Using the data below, return all lines in which "przez" appears.

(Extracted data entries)
::::::::

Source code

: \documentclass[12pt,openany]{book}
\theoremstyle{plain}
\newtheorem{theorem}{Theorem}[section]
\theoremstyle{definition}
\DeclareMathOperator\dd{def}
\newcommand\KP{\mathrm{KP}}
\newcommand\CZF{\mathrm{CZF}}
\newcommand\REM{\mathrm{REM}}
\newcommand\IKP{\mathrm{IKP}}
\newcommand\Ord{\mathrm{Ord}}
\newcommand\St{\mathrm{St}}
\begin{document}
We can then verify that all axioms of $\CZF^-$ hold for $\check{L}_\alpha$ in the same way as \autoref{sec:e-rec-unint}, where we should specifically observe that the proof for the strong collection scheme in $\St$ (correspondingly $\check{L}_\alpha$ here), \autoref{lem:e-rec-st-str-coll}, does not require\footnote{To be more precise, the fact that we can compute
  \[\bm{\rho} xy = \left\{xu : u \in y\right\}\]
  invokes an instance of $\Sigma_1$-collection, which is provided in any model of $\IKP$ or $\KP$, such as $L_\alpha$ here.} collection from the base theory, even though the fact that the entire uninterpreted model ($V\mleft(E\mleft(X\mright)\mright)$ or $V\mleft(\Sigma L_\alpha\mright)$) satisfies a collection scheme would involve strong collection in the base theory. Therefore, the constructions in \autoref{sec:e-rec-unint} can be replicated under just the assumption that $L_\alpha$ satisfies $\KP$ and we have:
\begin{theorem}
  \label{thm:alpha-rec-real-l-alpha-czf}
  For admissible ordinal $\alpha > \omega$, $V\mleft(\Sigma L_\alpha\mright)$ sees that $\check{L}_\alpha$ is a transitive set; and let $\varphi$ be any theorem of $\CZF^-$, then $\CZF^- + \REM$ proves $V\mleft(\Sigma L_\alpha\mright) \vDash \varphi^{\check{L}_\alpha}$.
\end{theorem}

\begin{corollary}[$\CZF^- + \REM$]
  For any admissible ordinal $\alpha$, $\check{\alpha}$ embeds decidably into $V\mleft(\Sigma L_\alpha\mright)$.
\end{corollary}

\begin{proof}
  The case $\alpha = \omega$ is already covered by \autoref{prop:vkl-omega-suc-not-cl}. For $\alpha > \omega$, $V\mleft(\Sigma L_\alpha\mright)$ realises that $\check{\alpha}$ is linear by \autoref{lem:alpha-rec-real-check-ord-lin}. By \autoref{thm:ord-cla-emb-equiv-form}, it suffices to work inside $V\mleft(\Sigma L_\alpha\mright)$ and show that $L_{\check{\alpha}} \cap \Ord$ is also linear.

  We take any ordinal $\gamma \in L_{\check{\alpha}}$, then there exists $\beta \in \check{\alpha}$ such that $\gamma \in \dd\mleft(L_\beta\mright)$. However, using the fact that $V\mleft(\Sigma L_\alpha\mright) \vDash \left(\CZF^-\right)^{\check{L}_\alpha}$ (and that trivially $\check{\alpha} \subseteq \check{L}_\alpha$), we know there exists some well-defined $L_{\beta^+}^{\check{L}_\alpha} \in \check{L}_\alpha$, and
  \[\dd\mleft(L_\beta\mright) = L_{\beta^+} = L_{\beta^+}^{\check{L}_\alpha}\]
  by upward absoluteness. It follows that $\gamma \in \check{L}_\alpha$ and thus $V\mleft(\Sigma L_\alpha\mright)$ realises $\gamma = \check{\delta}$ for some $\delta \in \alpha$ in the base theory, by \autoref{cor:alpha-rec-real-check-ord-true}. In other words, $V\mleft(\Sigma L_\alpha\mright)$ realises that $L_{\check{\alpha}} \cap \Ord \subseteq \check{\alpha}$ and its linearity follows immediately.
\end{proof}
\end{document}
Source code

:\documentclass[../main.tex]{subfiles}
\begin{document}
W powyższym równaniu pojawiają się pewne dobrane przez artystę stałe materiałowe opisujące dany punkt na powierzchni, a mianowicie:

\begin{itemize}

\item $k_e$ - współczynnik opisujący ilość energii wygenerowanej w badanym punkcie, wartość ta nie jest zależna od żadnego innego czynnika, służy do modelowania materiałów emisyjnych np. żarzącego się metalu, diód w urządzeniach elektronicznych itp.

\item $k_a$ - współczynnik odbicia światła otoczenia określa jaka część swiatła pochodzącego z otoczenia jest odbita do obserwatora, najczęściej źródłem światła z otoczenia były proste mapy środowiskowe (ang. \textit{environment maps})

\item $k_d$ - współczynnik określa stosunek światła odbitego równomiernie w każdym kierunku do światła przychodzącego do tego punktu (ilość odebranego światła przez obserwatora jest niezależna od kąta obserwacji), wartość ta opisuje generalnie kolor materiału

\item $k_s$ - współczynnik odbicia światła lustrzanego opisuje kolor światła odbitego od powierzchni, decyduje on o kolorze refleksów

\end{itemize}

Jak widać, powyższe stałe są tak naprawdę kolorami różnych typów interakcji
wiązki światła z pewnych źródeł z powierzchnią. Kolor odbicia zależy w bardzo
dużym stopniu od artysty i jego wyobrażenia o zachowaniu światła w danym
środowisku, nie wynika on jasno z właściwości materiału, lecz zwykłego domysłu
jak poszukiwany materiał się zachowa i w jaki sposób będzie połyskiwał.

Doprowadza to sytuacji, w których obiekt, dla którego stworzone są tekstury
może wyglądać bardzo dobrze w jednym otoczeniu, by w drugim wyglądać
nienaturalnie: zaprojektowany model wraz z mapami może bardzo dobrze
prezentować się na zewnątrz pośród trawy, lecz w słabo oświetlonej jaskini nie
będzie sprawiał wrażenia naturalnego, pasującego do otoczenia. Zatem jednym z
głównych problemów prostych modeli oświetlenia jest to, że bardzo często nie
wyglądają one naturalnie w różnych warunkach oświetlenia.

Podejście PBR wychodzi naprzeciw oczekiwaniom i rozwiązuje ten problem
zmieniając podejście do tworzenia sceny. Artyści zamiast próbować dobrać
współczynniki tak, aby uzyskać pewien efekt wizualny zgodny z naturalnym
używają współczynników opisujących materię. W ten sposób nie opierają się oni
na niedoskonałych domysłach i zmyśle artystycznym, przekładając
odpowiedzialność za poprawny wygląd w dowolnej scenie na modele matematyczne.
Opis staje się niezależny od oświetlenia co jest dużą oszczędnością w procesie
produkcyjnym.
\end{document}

::::::::

- Written answer
W powyższym równaniu pojawiają się pewne dobrane przez artystę stałe materiałowe opisujące dany punkt na powierzchni, a mianowicie:
\item $k_d$ - współczynnik określa stosunek światła odbitego równomiernie w każdym kierunku do światła przychodzącego do tego punktu (ilość odebranego światła przez obserwatora jest niezależna od kąta obserwacji), wartość ta opisuje generalnie kolor materiału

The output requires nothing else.